Nineteen-year-old Rani is a member of the Bihan Samuh, a survivors collective mentored by Srijan Foundation, a non-profit organisation.

She was working in a textile factory in Bengaluru when she was trafficked to Delhi along with her friend. There, they were sold off for Rs 20,000 and forced to work as domestic helps. In fact, the female trafficking agent who sold them also belonged to Palcot block, Rani’s home district.

Rani was finally brought back by the intervention of Anti Human Trafficking Unit (AHTU), Gumla. She then became a member of Bihan Samuh. Now she has also become a member of the national level survivors forum ILFAT.

“I do not want any other girl to feel what I felt - to remain confined in a closed room. And that’s the reason I have taken up the cudgels to fight for freedom – of mine and others,” she says.

Fathima, Andhra Pradesh (name changed on request)

Thirty-five-year-old Fathima is a micro-entrepreneur, who sells pickles at her small store. She is the Andhra Pradesh state convener of Vimukthi, an NGO training and helping survivors of trafficking.

Fathima’s parents belonged to the dancers’ community before her family was forced to take a debt of one-and-half lakh rupees after her father suffered a heart-attack. Their failure to repay the borrowed money led the manager of the dance troupe, who had doubled up as the money lender, to force Fathima into dancing. He compelled Fathima into vicious activities, much more than just dance.

To escape the exploitation, Fathima tried to start her life afresh by getting married to a man in Nellore. But he suffered an addiction of cricket betting and gambling. When he couldn’t pay his debts, he brought his friends home and forced Fathima to ‘entertain’ them. Fathima put up with him for three years, before deciding to leave and return home. A year later, after her father, the sole bread-winner of the family died, Fathima had no choice but to return to dancing to earn her living.

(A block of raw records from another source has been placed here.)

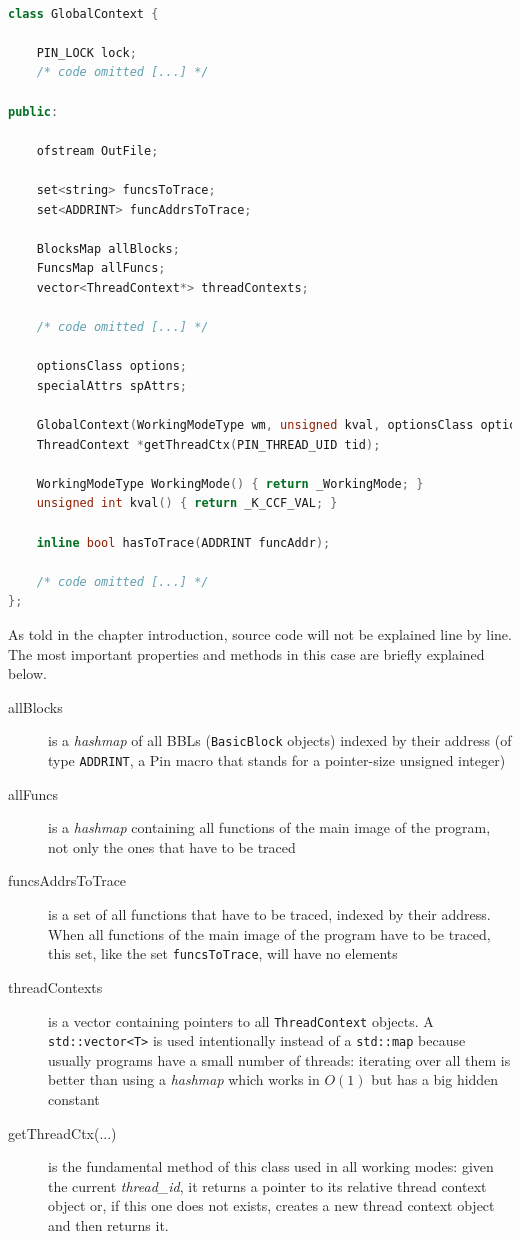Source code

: \documentclass[a4paper,10pt]{report}
\begin{document}
\begin{lstlisting}[language=C++, 
	caption={partial definition of \texttt{GlobalContext}}, label=globalCtx, frame=leftline]

class GlobalContext {
	
	PIN_LOCK lock;
	/* code omitted [...] */

public:

	ofstream OutFile;

	set<string> funcsToTrace;
	set<ADDRINT> funcAddrsToTrace;

	BlocksMap allBlocks;
	FuncsMap allFuncs;
	vector<ThreadContext*> threadContexts;

	/* code omitted [...] */

	optionsClass options;
	specialAttrs spAttrs;

	GlobalContext(WorkingModeType wm, unsigned kval, optionsClass options);
	ThreadContext *getThreadCtx(PIN_THREAD_UID tid);

	WorkingModeType WorkingMode() { return _WorkingMode; }
	unsigned int kval() { return _K_CCF_VAL; }

	inline bool hasToTrace(ADDRINT funcAddr);

	/* code omitted [...] */
};

\end{lstlisting}

\noindent
As told in the chapter introduction, source code will not be explained line by line.
The most important properties and methods in this case are briefly explained below.
\begin{description}
\item[allBlocks] is a \emph{hashmap} of all BBLs (\verb|BasicBlock| objects) indexed by their address (of type \verb|ADDRINT|, a Pin macro that stands for a pointer-size unsigned integer)
\item[allFuncs] is a \emph{hashmap} containing all functions of the main image of the
program, not only the ones that have to be traced
\item[funcsAddrsToTrace] is a set of all functions that have to be traced, indexed 
by their address. When all functions of the main image of the program have to be traced,
this set, like the set \verb|funcsToTrace|, will have no elements
\item[threadContexts] is a vector containing pointers to all \verb|ThreadContext| objects. A \verb|std::vector<T>| is used intentionally instead of a \verb|std::map| because
usually programs have a small number of threads: iterating over all them is better than using a \emph{hashmap} which works in $O(1)$ but has a big hidden constant
\item[getThreadCtx(...)] is the fundamental method of this class used in all working modes:
given the current \emph{thread\_id}, it returns a pointer to its relative thread context object or, if this one does not exists, creates a new thread context object and then returns it.
\end{description}
\end{document}
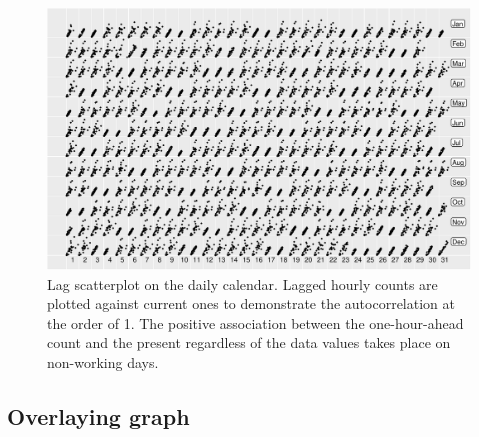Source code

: \documentclass[article]{jss}
\begin{document}
\begin{CodeChunk}
\begin{figure}

{\centering \includegraphics[width=\textwidth]{figure/scatterplot-1} 

}

\caption[Lag scatterplot on the daily calendar]{Lag scatterplot on the daily calendar. Lagged hourly counts are plotted against current ones to demonstrate the autocorrelation at the order of 1. The positive association between the one-hour-ahead count and the present regardless of the data values takes place on non-working days.}\label{fig:scatterplot}
\end{figure}
\end{CodeChunk}

\subsection{Overlaying graph}\label{overlaying-graph}
\end{document}
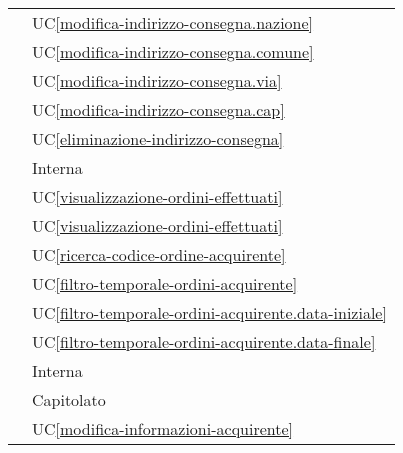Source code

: \begin{longtable}{C{6cm} C{6cm}}
     & UC\ref{modifica-indirizzo-consegna.nazione} \\

     & UC\ref{modifica-indirizzo-consegna.comune} \\

     & UC\ref{modifica-indirizzo-consegna.via} \\

     & UC\ref{modifica-indirizzo-consegna.cap} \\

     & UC\ref{eliminazione-indirizzo-consegna} \\

     & Interna \\

     & UC\ref{visualizzazione-ordini-effettuati} \\

     & UC\ref{visualizzazione-ordini-effettuati} \\

     & UC\ref{ricerca-codice-ordine-acquirente} \\

     & UC\ref{filtro-temporale-ordini-acquirente} \\

     & UC\ref{filtro-temporale-ordini-acquirente.data-iniziale} \\

     & UC\ref{filtro-temporale-ordini-acquirente.data-finale} \\

     & Interna \\

     & Capitolato \\

     & UC\ref{modifica-informazioni-acquirente} \\


\end{longtable}
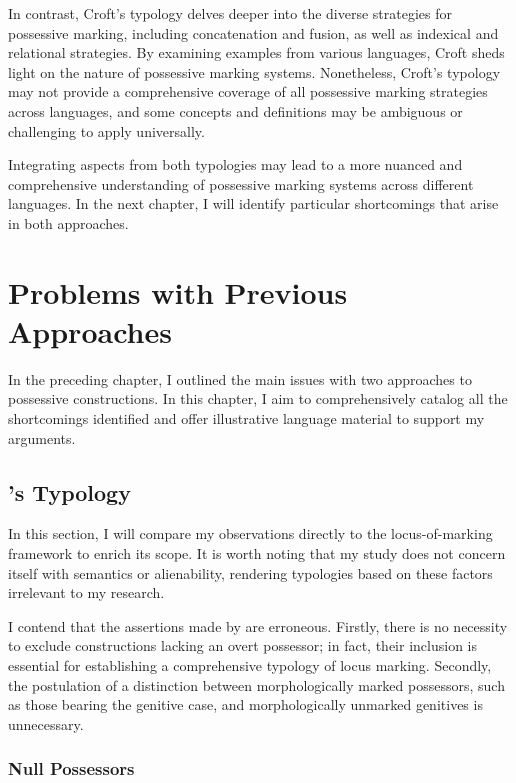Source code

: In contrast, Croft's typology delves deeper into the diverse strategies for possessive marking, including concatenation and fusion, as well as indexical and relational strategies. By examining examples from various languages, Croft sheds light on the nature of possessive marking systems. Nonetheless, Croft's typology may not provide a comprehensive coverage of all possessive marking strategies across languages, and some concepts and definitions may be ambiguous or challenging to apply universally.

Integrating aspects from both typologies may lead to a more nuanced and comprehensive understanding of possessive marking systems across different languages. In the next chapter, I will identify particular shortcomings that arise in both approaches.

\section{Problems with Previous Approaches}

In the preceding chapter, I outlined the main issues with two approaches to possessive constructions. In this chapter, I aim to comprehensively catalog all the shortcomings identified and offer illustrative language material to support my arguments.

\subsection{\citeauthor{nichols_locus_2013}'s \citeyear{nichols_locus_2013} Typology}

In this section, I will compare my observations directly to the locus-of-marking framework to enrich its scope. It is worth noting that my study does not concern itself with semantics or alienability, rendering typologies based on these factors irrelevant to my research.

I contend that the assertions made by \cite{nichols_locus_2013} are erroneous. Firstly, there is no necessity to exclude constructions lacking an overt possessor; in fact, their inclusion is essential for establishing a comprehensive typology of locus marking. Secondly, the postulation of a distinction between morphologically marked possessors, such as those bearing the genitive case, and morphologically unmarked genitives is unnecessary.

\subsubsection{Null Possessors}

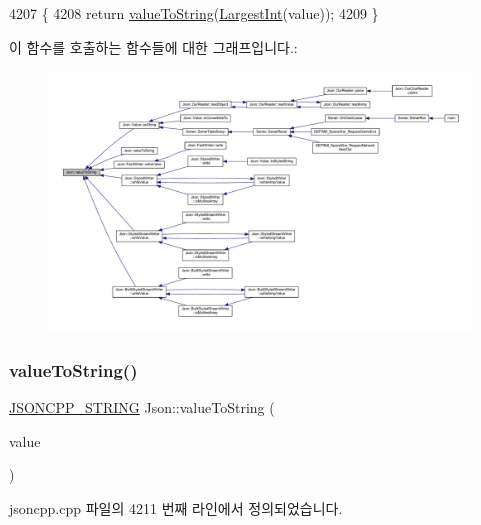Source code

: \begin{DoxyCode}
4207                                         \{
4208   \textcolor{keywordflow}{return} \hyperlink{namespace_json_a498503e8f49d6a3811e3c9f6757da60d}{valueToString}(\hyperlink{namespace_json_a218d880af853ce786cd985e82571d297}{LargestInt}(value));
4209 \}
\end{DoxyCode}
이 함수를 호출하는 함수들에 대한 그래프입니다.\+:\nopagebreak
\begin{figure}[H]
\begin{center}
\leavevmode
\includegraphics[width=350pt]{namespace_json_a498503e8f49d6a3811e3c9f6757da60d_icgraph}
\end{center}
\end{figure}
\mbox{\label{namespace_json_ab2cb54f173193c8d27c3eb7f10b6e79a}} 
\subsubsection{\texorpdfstring{value\+To\+String()}{valueToString()}\hspace{0.1cm}{\footnotesize\ttfamily [2/6]}}
{\footnotesize\ttfamily \hyperlink{json_8h_a1e723f95759de062585bc4a8fd3fa4be}{J\+S\+O\+N\+C\+P\+P\+\_\+\+S\+T\+R\+I\+NG} Json\+::value\+To\+String (\begin{DoxyParamCaption}\item[{\hyperlink{namespace_json_a800fb90eb6ee8d5d62b600c06f87f7d4}{U\+Int}}]{value }\end{DoxyParamCaption})}



jsoncpp.\+cpp 파일의 4211 번째 라인에서 정의되었습니다.



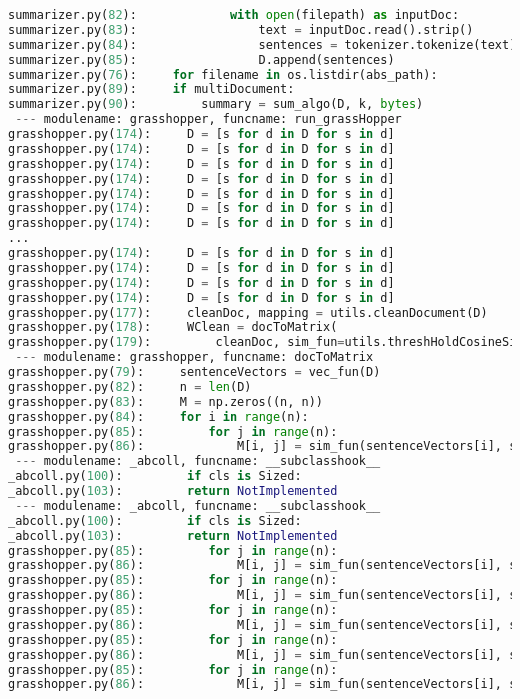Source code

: \documentclass[11pt]{article}
\begin{document}
\begin{lstlisting}[language=Python]
summarizer.py(82):             with open(filepath) as inputDoc:
summarizer.py(83):                 text = inputDoc.read().strip()
summarizer.py(84):                 sentences = tokenizer.tokenize(text)
summarizer.py(85):                 D.append(sentences)
summarizer.py(76):     for filename in os.listdir(abs_path):
summarizer.py(89):     if multiDocument:
summarizer.py(90):         summary = sum_algo(D, k, bytes)
 --- modulename: grasshopper, funcname: run_grassHopper
grasshopper.py(174):     D = [s for d in D for s in d]
grasshopper.py(174):     D = [s for d in D for s in d]
grasshopper.py(174):     D = [s for d in D for s in d]
grasshopper.py(174):     D = [s for d in D for s in d]
grasshopper.py(174):     D = [s for d in D for s in d]
grasshopper.py(174):     D = [s for d in D for s in d]
grasshopper.py(174):     D = [s for d in D for s in d]
...
grasshopper.py(174):     D = [s for d in D for s in d]
grasshopper.py(174):     D = [s for d in D for s in d]
grasshopper.py(174):     D = [s for d in D for s in d]
grasshopper.py(174):     D = [s for d in D for s in d]
grasshopper.py(177):     cleanDoc, mapping = utils.cleanDocument(D)
grasshopper.py(178):     WClean = docToMatrix(
grasshopper.py(179):         cleanDoc, sim_fun=utils.threshHoldCosineSim)
 --- modulename: grasshopper, funcname: docToMatrix
grasshopper.py(79):     sentenceVectors = vec_fun(D)
grasshopper.py(82):     n = len(D)
grasshopper.py(83):     M = np.zeros((n, n))
grasshopper.py(84):     for i in range(n):
grasshopper.py(85):         for j in range(n):
grasshopper.py(86):             M[i, j] = sim_fun(sentenceVectors[i], sentenceVectors[j])
 --- modulename: _abcoll, funcname: __subclasshook__
_abcoll.py(100):         if cls is Sized:
_abcoll.py(103):         return NotImplemented
 --- modulename: _abcoll, funcname: __subclasshook__
_abcoll.py(100):         if cls is Sized:
_abcoll.py(103):         return NotImplemented
grasshopper.py(85):         for j in range(n):
grasshopper.py(86):             M[i, j] = sim_fun(sentenceVectors[i], sentenceVectors[j])
grasshopper.py(85):         for j in range(n):
grasshopper.py(86):             M[i, j] = sim_fun(sentenceVectors[i], sentenceVectors[j])
grasshopper.py(85):         for j in range(n):
grasshopper.py(86):             M[i, j] = sim_fun(sentenceVectors[i], sentenceVectors[j])
grasshopper.py(85):         for j in range(n):
grasshopper.py(86):             M[i, j] = sim_fun(sentenceVectors[i], sentenceVectors[j])
grasshopper.py(85):         for j in range(n):
grasshopper.py(86):             M[i, j] = sim_fun(sentenceVectors[i], sentenceVectors[j])

\end{lstlisting}
\end{document}
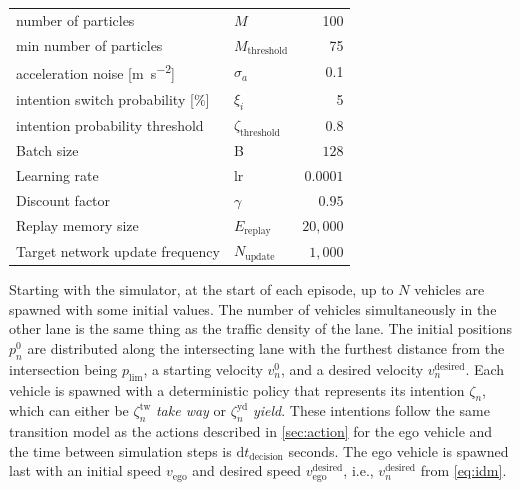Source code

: \begin{table}[!bt]
\begin{tabular}{l l r}
    number of particles & $M$ & 100\\
    min number of particles & $M_\mathrm{threshold}$ & 75\\
    acceleration noise [\unit{\meter\per\second\squared}] & $\sigma_a$ & 0.1 \\
    intention switch probability [$\%$] & $\xi_i$ & 5 \\
    intention probability threshold & $\zeta_\text{threshold}$ & 0.8 \\
    \midrule
    
    Batch size & B & $128$ \\
    Learning rate & lr & $0.0001$ \\
    Discount factor & $\gamma$ & $0.95$\\
    Replay memory size & $E_\mathrm{replay}$ & $20{,}000$\\
    Target network update frequency & $N_\mathrm{update}$ & $1{,}000$\\


        \bottomrule
    \end{tabular}
\end{table}
Starting with the simulator, at the start of each episode, up to $N$ vehicles are spawned with some initial values. The number of vehicles simultaneously in the other lane is the same thing as the traffic density of the lane. The initial positions $p_n^0$ are distributed along the intersecting lane with the furthest distance from the intersection being $p_\mathrm{lim}$, a starting velocity $v_n^0$, and a desired velocity $v^\mathrm{desired}_n$. Each vehicle is spawned with a deterministic policy that represents its intention $\zeta_n$, which can either be $\zeta_n^\mathrm{tw}$ \textit{take way} or $\zeta_n^\mathrm{yd}$ \textit{yield}. These intentions follow the same transition model as the actions described in \ref{sec:action} for the ego vehicle and the time between simulation steps is $\mathrm{d}t_{\text{decision}}$ seconds.
The ego vehicle is spawned last with an initial speed $v_\mathrm{ego}$ and desired speed $v_\mathrm{ego}^\mathrm{desired}$, i.e., $v^\mathrm{desired}_n$ from \eqref{eq:idm}.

In 2007, Vimukthi started working in Fathima’s community supported by HELP. This became her route to freedom. She decided to start her journey with Vimukthi fighting against all that she had faced and fighting for the rights of survivors of sex trafficking. Her goal was to empower women in prostitution and help them find a way just as she had.

HELP aided Fathima to start a small business - a provisional store to sell pickles.

“As a member of ILFAT, I wish to engage with the government to find ways to rehabilitate and empower the survivors of sex trafficking and women in prostitution, help them receive victim compensation and nudge the criminal justice system to punish the traffickers,” vows Fathima, feeling everyone deserves a life of dignity.